笑う門には福も来る

鈍間な主婦の気儘で憂鬱で有頂天な日常。

「涙堂 琴女癸酉日記」・宇江佐真理









「涙堂 琴女癸酉日記」・宇江佐真理



この町と人々を慈しみ、元同心の妻・琴が綴る笑いと涙と優しさに溢れた日々。江戸市井小説の名手が描く連作短編集。 通油町で琴女が過ごしたほのぼのとした毎日。夫の不審死の真相を息子たちとともに追いつつ、通油町での日々をつづる琴女の優しい眼差し。


 決して手繰ることのできない糸。  追い詰めることのできない罪。

 悔しくても 見ているしかできない自分。



 そう言った想いって、小さな事なら誰でも経験あるかも・・・なんて思ったり。

 不器用で誤魔化せない子どもだけが、先生や親に見つかって怒られたり。

 ふとそんなコトを思いました。思い出しちゃった。




 旦那さんを失って二男の絵師の元へ身を寄せる武家の妻。

 戸惑いながらも 昔馴染みとの仲を支えにしつつ自分の「居場所」を作ってゆく。

 その逞しさが微笑ましくもありました。  女って、凄い!エライ!まぁ、男のヒトもそうかも。

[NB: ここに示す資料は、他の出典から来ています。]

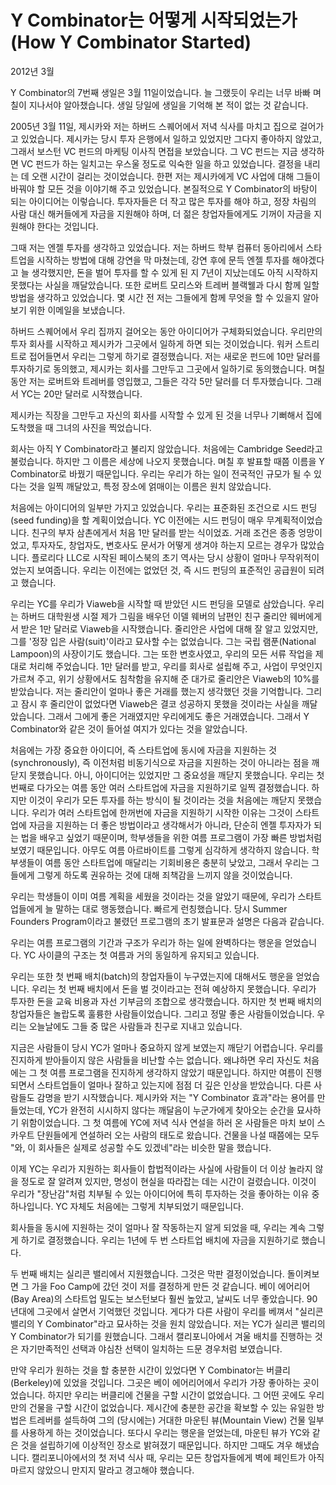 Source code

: # Y Combinator는 어떻게 시작되었는가 (How Y Combinator Started)

2012년 3월

Y Combinator의 7번째 생일은 3월 11일이었습니다. 늘 그랬듯이 우리는 너무 바빠 며칠이 지나서야 알아챘습니다. 생일 당일에 생일을 기억해 본 적이 없는 것 같습니다.

2005년 3월 11일, 제시카와 저는 하버드 스퀘어에서 저녁 식사를 마치고 집으로 걸어가고 있었습니다. 제시카는 당시 투자 은행에서 일하고 있었지만 그다지 좋아하지 않았고, 그래서 보스턴 VC 펀드의 마케팅 이사직 면접을 보았습니다. 그 VC 펀드는 지금 생각하면 VC 펀드가 하는 일치고는 우스울 정도로 익숙한 일을 하고 있었습니다. 결정을 내리는 데 오랜 시간이 걸리는 것이었습니다. 한편 저는 제시카에게 VC 사업에 대해 그들이 바꿔야 할 모든 것을 이야기해 주고 있었습니다. 본질적으로 Y Combinator의 바탕이 되는 아이디어는 이렇습니다. 투자자들은 더 작고 많은 투자를 해야 하고, 정장 차림의 사람 대신 해커들에게 자금을 지원해야 하며, 더 젊은 창업자들에게도 기꺼이 자금을 지원해야 한다는 것입니다.

그때 저는 엔젤 투자를 생각하고 있었습니다. 저는 하버드 학부 컴퓨터 동아리에서 스타트업을 시작하는 방법에 대해 강연을 막 마쳤는데, 강연 후에 문득 엔젤 투자를 해야겠다고 늘 생각했지만, 돈을 벌어 투자를 할 수 있게 된 지 7년이 지났는데도 아직 시작하지 못했다는 사실을 깨달았습니다. 또한 로버트 모리스와 트레버 블랙웰과 다시 함께 일할 방법을 생각하고 있었습니다. 몇 시간 전 저는 그들에게 함께 무엇을 할 수 있을지 알아보기 위한 이메일을 보냈습니다.

하버드 스퀘어에서 우리 집까지 걸어오는 동안 아이디어가 구체화되었습니다. 우리만의 투자 회사를 시작하고 제시카가 그곳에서 일하게 하면 되는 것이었습니다. 워커 스트리트로 접어들면서 우리는 그렇게 하기로 결정했습니다. 저는 새로운 펀드에 10만 달러를 투자하기로 동의했고, 제시카는 회사를 그만두고 그곳에서 일하기로 동의했습니다. 며칠 동안 저는 로버트와 트레버를 영입했고, 그들은 각각 5만 달러를 더 투자했습니다. 그래서 YC는 20만 달러로 시작했습니다.

제시카는 직장을 그만두고 자신의 회사를 시작할 수 있게 된 것을 너무나 기뻐해서 집에 도착했을 때 그녀의 사진을 찍었습니다.

회사는 아직 Y Combinator라고 불리지 않았습니다. 처음에는 Cambridge Seed라고 불렀습니다. 하지만 그 이름은 세상에 나오지 못했습니다. 며칠 후 발표할 때쯤 이름을 Y Combinator로 바꿨기 때문입니다. 우리는 우리가 하는 일이 전국적인 규모가 될 수 있다는 것을 일찍 깨달았고, 특정 장소에 얽매이는 이름은 원치 않았습니다.

처음에는 아이디어의 일부만 가지고 있었습니다. 우리는 표준화된 조건으로 시드 펀딩(seed funding)을 할 계획이었습니다. YC 이전에는 시드 펀딩이 매우 무계획적이었습니다. 친구의 부자 삼촌에게서 처음 1만 달러를 받는 식이었죠. 거래 조건은 종종 엉망이었고, 투자자도, 창업자도, 변호사도 문서가 어떻게 생겨야 하는지 모르는 경우가 많았습니다. 플로리다 LLC로 시작된 페이스북의 초기 역사는 당시 상황이 얼마나 무작위적이었는지 보여줍니다. 우리는 이전에는 없었던 것, 즉 시드 펀딩의 표준적인 공급원이 되려고 했습니다.

우리는 YC를 우리가 Viaweb을 시작할 때 받았던 시드 펀딩을 모델로 삼았습니다. 우리는 하버드 대학원생 시절 제가 그림을 배우던 이델 웨버의 남편인 친구 줄리안 웨버에게서 받은 1만 달러로 Viaweb을 시작했습니다. 줄리안은 사업에 대해 잘 알고 있었지만, 그를 '정장 입은 사람(suit)'이라고 묘사할 수는 없었습니다. 그는 국립 램푼(National Lampoon)의 사장이기도 했습니다. 그는 또한 변호사였고, 우리의 모든 서류 작업을 제대로 처리해 주었습니다. 1만 달러를 받고, 우리를 회사로 설립해 주고, 사업이 무엇인지 가르쳐 주고, 위기 상황에서도 침착함을 유지해 준 대가로 줄리안은 Viaweb의 10%를 받았습니다. 저는 줄리안이 얼마나 좋은 거래를 했는지 생각했던 것을 기억합니다. 그리고 잠시 후 줄리안이 없었다면 Viaweb은 결코 성공하지 못했을 것이라는 사실을 깨달았습니다. 그래서 그에게 좋은 거래였지만 우리에게도 좋은 거래였습니다. 그래서 Y Combinator와 같은 것이 들어설 여지가 있다는 것을 알았습니다.

처음에는 가장 중요한 아이디어, 즉 스타트업에 동시에 자금을 지원하는 것(synchronously), 즉 이전처럼 비동기식으로 자금을 지원하는 것이 아니라는 점을 깨닫지 못했습니다. 아니, 아이디어는 있었지만 그 중요성을 깨닫지 못했습니다. 우리는 첫 번째로 다가오는 여름 동안 여러 스타트업에 자금을 지원하기로 일찍 결정했습니다. 하지만 이것이 우리가 모든 투자를 하는 방식이 될 것이라는 것을 처음에는 깨닫지 못했습니다. 우리가 여러 스타트업에 한꺼번에 자금을 지원하기 시작한 이유는 그것이 스타트업에 자금을 지원하는 더 좋은 방법이라고 생각해서가 아니라, 단순히 엔젤 투자자가 되는 법을 배우고 싶었기 때문이며, 학부생들을 위한 여름 프로그램이 가장 빠른 방법처럼 보였기 때문입니다. 아무도 여름 아르바이트를 그렇게 심각하게 생각하지 않습니다. 학부생들이 여름 동안 스타트업에 매달리는 기회비용은 충분히 낮았고, 그래서 우리는 그들에게 그렇게 하도록 권유하는 것에 대해 죄책감을 느끼지 않을 것이었습니다.

우리는 학생들이 이미 여름 계획을 세웠을 것이라는 것을 알았기 때문에, 우리가 스타트업들에게 늘 말하는 대로 행동했습니다. 빠르게 런칭했습니다. 당시 Summer Founders Program이라고 불렸던 프로그램의 초기 발표문과 설명은 다음과 같습니다.

우리는 여름 프로그램의 기간과 구조가 우리가 하는 일에 완벽하다는 행운을 얻었습니다. YC 사이클의 구조는 첫 여름과 거의 동일하게 유지되고 있습니다.

우리는 또한 첫 번째 배치(batch)의 창업자들이 누구였는지에 대해서도 행운을 얻었습니다. 우리는 첫 번째 배치에서 돈을 벌 것이라고는 전혀 예상하지 못했습니다. 우리가 투자한 돈을 교육 비용과 자선 기부금의 조합으로 생각했습니다. 하지만 첫 번째 배치의 창업자들은 놀랍도록 훌륭한 사람들이었습니다. 그리고 정말 좋은 사람들이었습니다. 우리는 오늘날에도 그들 중 많은 사람들과 친구로 지내고 있습니다.

지금은 사람들이 당시 YC가 얼마나 중요하지 않게 보였는지 깨닫기 어렵습니다. 우리를 진지하게 받아들이지 않은 사람들을 비난할 수는 없습니다. 왜냐하면 우리 자신도 처음에는 그 첫 여름 프로그램을 진지하게 생각하지 않았기 때문입니다. 하지만 여름이 진행되면서 스타트업들이 얼마나 잘하고 있는지에 점점 더 깊은 인상을 받았습니다. 다른 사람들도 감명을 받기 시작했습니다. 제시카와 저는 "Y Combinator 효과"라는 용어를 만들었는데, YC가 완전히 시시하지 않다는 깨달음이 누군가에게 찾아오는 순간을 묘사하기 위함이었습니다. 그 첫 여름에 YC에 저녁 식사 연설을 하러 온 사람들은 마치 보이 스카우트 단원들에게 연설하러 오는 사람의 태도로 왔습니다. 건물을 나설 때쯤에는 모두 "와, 이 회사들은 실제로 성공할 수도 있겠네"라는 비슷한 말을 했습니다.

이제 YC는 우리가 지원하는 회사들이 합법적이라는 사실에 사람들이 더 이상 놀라지 않을 정도로 잘 알려져 있지만, 명성이 현실을 따라잡는 데는 시간이 걸렸습니다. 이것이 우리가 "장난감"처럼 치부될 수 있는 아이디어에 특히 투자하는 것을 좋아하는 이유 중 하나입니다. YC 자체도 처음에는 그렇게 치부되었기 때문입니다.

회사들을 동시에 지원하는 것이 얼마나 잘 작동하는지 알게 되었을 때, 우리는 계속 그렇게 하기로 결정했습니다. 우리는 1년에 두 번 스타트업 배치에 자금을 지원하기로 했습니다.

두 번째 배치는 실리콘 밸리에서 지원했습니다. 그것은 막판 결정이었습니다. 돌이켜보면 그 가을 Foo Camp에 갔던 것이 저를 결정하게 만든 것 같습니다. 베이 에어리어(Bay Area)의 스타트업 밀도는 보스턴보다 훨씬 높았고, 날씨도 너무 좋았습니다. 90년대에 그곳에서 살면서 기억했던 것입니다. 게다가 다른 사람이 우리를 베껴서 "실리콘 밸리의 Y Combinator"라고 묘사하는 것을 원치 않았습니다. 저는 YC가 실리콘 밸리의 Y Combinator가 되기를 원했습니다. 그래서 캘리포니아에서 겨울 배치를 진행하는 것은 자기만족적인 선택과 야심찬 선택이 일치하는 드문 경우처럼 보였습니다.

만약 우리가 원하는 것을 할 충분한 시간이 있었다면 Y Combinator는 버클리(Berkeley)에 있었을 것입니다. 그곳은 베이 에어리어에서 우리가 가장 좋아하는 곳이었습니다. 하지만 우리는 버클리에 건물을 구할 시간이 없었습니다. 그 어떤 곳에도 우리만의 건물을 구할 시간이 없었습니다. 제시간에 충분한 공간을 확보할 수 있는 유일한 방법은 트레버를 설득하여 그의 (당시에는) 거대한 마운틴 뷰(Mountain View) 건물 일부를 사용하게 하는 것이었습니다. 또다시 우리는 행운을 얻었는데, 마운틴 뷰가 YC와 같은 것을 설립하기에 이상적인 장소로 밝혀졌기 때문입니다. 하지만 그때도 겨우 해냈습니다. 캘리포니아에서의 첫 저녁 식사 때, 우리는 모든 창업자들에게 벽에 페인트가 아직 마르지 않았으니 만지지 말라고 경고해야 했습니다.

 その暮らしの中で、自分のこども達との関係や幼馴染の親子関係など・・・

 「世代の違い」もあんま今と変わらないのねぇ^^; なんておもいながら読み進めました。



 全体を通して描かれているのは、お琴さんの旦那様の「死」の真相。

 息子たちや娘婿達がその「事故」を追いつつ真相に近づくと、彼らまでにも危険が及ぶ。

 「真相を知りたい」

 「知りえても命は戻らない」

 「知ったところで自分たちには手が出せない」



 身分の違いに 歯がゆくなり、身動きが取れない。

 この部分は切なかったです。



 結局は真相も犯人も分かるのですが、何も出来ずそのまま。

 でも時代と景気の流れにより、犯人達は自ら自分の首を絞めることになってゆきます。

 ・・・そんなものよね~。   と、実感。  ぅんぅん><悪いことはできないのッ!